▸ Work to complete: Your task is to show every line in the listing below that includes "settings".

▸ The input:
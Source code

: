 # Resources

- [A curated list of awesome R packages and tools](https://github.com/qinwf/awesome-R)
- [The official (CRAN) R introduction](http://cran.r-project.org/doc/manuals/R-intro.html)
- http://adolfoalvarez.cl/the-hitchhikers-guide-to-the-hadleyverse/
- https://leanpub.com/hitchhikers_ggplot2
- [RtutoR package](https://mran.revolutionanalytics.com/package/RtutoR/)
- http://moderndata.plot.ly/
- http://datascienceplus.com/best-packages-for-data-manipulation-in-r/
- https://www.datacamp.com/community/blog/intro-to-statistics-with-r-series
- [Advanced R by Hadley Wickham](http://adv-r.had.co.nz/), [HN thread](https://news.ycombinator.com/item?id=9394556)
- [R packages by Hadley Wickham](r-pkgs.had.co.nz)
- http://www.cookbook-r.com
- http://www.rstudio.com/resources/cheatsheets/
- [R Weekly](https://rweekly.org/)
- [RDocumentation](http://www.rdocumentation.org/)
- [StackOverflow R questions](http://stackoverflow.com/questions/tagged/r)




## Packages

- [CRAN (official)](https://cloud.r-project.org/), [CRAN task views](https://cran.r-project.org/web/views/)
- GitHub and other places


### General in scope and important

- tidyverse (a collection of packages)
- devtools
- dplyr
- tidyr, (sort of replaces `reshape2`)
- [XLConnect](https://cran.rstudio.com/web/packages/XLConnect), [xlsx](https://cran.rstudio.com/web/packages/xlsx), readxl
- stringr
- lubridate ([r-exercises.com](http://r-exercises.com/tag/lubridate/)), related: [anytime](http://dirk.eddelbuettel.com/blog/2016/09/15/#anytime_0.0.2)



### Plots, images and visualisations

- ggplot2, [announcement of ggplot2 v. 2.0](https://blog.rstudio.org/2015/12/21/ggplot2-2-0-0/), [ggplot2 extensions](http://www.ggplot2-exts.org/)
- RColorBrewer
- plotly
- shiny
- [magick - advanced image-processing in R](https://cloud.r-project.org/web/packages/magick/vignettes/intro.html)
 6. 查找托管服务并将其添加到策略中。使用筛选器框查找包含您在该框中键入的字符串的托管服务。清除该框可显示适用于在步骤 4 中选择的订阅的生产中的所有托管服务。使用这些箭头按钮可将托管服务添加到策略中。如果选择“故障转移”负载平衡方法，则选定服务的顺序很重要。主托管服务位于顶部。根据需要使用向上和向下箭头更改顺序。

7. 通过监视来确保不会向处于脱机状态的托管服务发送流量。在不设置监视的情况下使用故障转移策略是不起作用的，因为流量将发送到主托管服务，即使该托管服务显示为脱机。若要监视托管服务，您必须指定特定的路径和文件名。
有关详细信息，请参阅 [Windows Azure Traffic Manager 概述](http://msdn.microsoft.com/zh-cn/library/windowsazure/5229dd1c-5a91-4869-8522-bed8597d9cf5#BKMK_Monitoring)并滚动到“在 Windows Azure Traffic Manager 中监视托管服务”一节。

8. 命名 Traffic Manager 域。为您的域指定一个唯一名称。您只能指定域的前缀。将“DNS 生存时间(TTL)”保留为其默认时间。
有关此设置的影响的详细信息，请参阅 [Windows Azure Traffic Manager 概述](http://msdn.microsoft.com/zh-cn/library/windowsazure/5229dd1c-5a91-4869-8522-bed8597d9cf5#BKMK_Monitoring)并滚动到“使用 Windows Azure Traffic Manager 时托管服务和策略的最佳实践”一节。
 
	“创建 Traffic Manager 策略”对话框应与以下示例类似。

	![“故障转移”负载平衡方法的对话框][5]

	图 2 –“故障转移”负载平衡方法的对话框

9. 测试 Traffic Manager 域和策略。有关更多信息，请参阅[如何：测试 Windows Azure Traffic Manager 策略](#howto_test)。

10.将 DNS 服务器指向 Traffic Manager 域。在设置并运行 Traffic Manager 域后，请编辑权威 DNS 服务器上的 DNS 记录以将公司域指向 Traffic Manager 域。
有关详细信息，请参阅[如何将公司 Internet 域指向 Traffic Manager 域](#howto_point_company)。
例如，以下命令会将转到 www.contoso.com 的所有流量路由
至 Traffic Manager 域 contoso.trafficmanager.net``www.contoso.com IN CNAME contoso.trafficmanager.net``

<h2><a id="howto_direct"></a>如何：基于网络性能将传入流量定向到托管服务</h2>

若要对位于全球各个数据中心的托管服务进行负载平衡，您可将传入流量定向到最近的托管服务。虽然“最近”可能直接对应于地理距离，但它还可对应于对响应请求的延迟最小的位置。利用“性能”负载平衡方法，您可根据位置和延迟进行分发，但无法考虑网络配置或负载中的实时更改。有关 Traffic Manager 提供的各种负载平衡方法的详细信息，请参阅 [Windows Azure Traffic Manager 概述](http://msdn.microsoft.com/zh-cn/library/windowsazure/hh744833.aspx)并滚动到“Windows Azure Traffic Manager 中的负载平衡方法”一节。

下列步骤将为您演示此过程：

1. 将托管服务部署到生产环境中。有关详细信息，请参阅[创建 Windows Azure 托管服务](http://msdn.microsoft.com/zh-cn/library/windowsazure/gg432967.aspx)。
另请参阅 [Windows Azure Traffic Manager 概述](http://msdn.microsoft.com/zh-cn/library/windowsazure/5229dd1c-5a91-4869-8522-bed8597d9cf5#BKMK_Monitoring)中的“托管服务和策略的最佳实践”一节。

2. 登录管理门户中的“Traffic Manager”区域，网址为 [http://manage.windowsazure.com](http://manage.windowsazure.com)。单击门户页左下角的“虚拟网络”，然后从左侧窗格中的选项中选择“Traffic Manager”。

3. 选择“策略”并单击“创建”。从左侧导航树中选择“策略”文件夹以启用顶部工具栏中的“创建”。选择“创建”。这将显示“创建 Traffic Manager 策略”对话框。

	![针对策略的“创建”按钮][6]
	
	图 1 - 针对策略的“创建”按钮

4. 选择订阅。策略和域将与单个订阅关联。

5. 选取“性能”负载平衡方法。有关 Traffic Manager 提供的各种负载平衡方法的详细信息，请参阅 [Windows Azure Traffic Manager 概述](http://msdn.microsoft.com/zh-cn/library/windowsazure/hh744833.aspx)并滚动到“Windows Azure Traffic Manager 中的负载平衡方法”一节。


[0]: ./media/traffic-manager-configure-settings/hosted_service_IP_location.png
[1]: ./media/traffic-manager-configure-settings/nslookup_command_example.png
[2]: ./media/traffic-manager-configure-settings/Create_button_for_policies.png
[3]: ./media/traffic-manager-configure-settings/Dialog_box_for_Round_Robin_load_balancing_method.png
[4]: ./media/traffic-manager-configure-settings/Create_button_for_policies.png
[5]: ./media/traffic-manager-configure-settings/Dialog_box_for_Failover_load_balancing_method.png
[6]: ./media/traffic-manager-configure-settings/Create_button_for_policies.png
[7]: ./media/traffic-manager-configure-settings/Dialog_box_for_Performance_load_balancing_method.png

▸ Solution to this problem:
[0]: ./media/traffic-manager-configure-settings/hosted_service_IP_location.png
[1]: ./media/traffic-manager-configure-settings/nslookup_command_example.png
[2]: ./media/traffic-manager-configure-settings/Create_button_for_policies.png
[3]: ./media/traffic-manager-configure-settings/Dialog_box_for_Round_Robin_load_balancing_method.png
[4]: ./media/traffic-manager-configure-settings/Create_button_for_policies.png
[5]: ./media/traffic-manager-configure-settings/Dialog_box_for_Failover_load_balancing_method.png
[6]: ./media/traffic-manager-configure-settings/Create_button_for_policies.png
[7]: ./media/traffic-manager-configure-settings/Dialog_box_for_Performance_load_balancing_method.png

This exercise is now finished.